After years of study, Lewis was recognized simultaneously as a Zen master and a Sufi murshid (senior teacher) by Eastern representatives of the two traditions. He also co-founded the Christian mystical order called the Holy Order of Mans. His early interest in international seed exchange and organic agriculture also established him as one of the pioneers of green spirituality. His most enduring legacy may be the creation of the Sufi Dances or Dances of Universal Peace, an early inter-spiritual practice that has spread around the world in the 50 years since his passing. 

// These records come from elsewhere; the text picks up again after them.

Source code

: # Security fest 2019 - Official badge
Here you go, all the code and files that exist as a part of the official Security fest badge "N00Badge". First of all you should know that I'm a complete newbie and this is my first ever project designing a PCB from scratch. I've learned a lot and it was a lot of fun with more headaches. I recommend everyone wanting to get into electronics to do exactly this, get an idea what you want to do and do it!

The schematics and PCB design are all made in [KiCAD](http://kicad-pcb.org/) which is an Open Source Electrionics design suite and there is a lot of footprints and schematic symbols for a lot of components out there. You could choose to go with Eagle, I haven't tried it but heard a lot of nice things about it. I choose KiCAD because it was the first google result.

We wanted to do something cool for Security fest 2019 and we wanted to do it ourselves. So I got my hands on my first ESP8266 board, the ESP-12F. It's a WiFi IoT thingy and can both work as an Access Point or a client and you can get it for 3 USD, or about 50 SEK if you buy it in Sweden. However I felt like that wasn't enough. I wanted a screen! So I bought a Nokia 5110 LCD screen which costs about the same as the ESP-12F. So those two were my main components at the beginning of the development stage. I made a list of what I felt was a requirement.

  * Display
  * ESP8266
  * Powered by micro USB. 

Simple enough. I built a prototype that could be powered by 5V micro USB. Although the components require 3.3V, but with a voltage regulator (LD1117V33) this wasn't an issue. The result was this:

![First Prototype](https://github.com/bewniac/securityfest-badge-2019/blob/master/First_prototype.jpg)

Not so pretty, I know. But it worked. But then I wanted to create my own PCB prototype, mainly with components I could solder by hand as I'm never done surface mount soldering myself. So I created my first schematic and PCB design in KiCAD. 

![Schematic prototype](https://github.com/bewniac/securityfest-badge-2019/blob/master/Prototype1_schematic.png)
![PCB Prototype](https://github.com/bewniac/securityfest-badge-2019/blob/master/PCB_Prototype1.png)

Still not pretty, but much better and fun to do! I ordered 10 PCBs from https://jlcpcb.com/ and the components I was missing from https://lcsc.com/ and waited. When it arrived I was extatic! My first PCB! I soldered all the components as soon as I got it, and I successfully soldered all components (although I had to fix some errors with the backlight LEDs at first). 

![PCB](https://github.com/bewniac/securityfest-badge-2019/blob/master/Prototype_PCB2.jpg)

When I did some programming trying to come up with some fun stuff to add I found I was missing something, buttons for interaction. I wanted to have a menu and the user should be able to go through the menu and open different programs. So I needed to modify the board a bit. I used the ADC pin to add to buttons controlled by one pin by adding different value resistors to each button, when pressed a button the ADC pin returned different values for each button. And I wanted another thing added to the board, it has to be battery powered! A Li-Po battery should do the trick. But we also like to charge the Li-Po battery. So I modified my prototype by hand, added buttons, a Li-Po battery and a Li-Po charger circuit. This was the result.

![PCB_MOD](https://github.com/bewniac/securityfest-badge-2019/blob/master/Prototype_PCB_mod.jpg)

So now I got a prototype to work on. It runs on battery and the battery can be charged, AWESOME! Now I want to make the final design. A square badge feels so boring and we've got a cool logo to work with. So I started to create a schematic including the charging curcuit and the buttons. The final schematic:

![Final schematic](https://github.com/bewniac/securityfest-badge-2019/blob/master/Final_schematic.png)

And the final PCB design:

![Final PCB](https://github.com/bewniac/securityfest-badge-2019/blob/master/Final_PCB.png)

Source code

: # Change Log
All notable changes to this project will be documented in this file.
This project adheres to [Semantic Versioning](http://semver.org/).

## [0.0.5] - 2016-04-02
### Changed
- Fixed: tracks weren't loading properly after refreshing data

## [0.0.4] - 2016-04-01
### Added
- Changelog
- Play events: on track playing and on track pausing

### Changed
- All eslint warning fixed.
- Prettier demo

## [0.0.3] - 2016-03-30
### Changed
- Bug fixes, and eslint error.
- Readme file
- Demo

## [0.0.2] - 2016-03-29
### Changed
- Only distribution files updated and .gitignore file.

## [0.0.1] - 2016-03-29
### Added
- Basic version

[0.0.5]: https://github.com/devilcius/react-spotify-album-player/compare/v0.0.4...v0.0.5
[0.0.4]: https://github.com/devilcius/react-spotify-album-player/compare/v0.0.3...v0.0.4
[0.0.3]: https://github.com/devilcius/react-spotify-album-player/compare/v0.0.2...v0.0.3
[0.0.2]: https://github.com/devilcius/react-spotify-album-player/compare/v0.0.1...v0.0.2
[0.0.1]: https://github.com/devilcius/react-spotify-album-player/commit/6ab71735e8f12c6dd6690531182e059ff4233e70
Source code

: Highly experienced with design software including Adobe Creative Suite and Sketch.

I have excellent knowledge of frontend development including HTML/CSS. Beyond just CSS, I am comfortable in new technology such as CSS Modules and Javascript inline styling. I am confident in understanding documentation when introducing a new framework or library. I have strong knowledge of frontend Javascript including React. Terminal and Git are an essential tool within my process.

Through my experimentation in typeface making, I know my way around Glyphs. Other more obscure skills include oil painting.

He considered Ruth St.Denis (1879 - 1968), his teacher, his "fairy godmother." St. Denis was an American pioneer of modern dance, introducing eastern ideas into the art of dance. As the co-founder of the American Denishawn School of Dancing and Related Arts, she was the teacher of several notable performers. A noted modern dancer, St. Denis, was one of the predecessors of modern dance in the West. She was a teacher and a colleague of Murshid Sam Lewis. She was a major influence on him, who called her “Mata-Ji” (Honored Mother). 

 Samuel Lewis, also known "joucarly as Sufi Sam," had discovered of Mevlevi dance through Ruth St. Denis and Vilayat Khan (1928 - 2004), the son of Inayat Khan (Lewis 2014). Vilayat Khan was an Indian classical sitar player. Ruth St. Denis, who developed the Society of Spiritual Arts (later called the Church of the Divine Dance) and the Rhythmic Choir in New York City, was the inspiration for the founding of the Sacred Dance Guild and Samuel L. Lewis' Dances of Universal Peace (Stewart 2000). Besides Suf- ism, Lewis studied Jewish mysticism and the Kabala. 

The dances of Universal Peace were first formulated in the late 1960s by Lewis, (Sufi Ahmed Murad Chisti). It is to Samuel Lewis that we owe the formulation of this way of joining together in contemplative dance that is now known as the ' Dances of Universal Peace( Sokoloff 2000). Thus, Ruth St. Denis brought together dance and spirituality in the 1920s, portraying divinity on stage, while Murshid Samuel Lewis, influenced by both St. Denis and Hazrat Inayat Khan, brought us the Dances of Universal Peace in the 1960s (Vorensky 2001). 

Lewis joined the ideas of St. Denis with those of H. I. Khan and developed some fifty dances, calling upon many different spiritual traditions to do so (Dass & Goleman 1990). Now danced worldwide the Dances of Universal Peace is a nondenominational meditative practice that combines simple chants with simple movements. Their goal is to focus on the idea of "one world, within and without."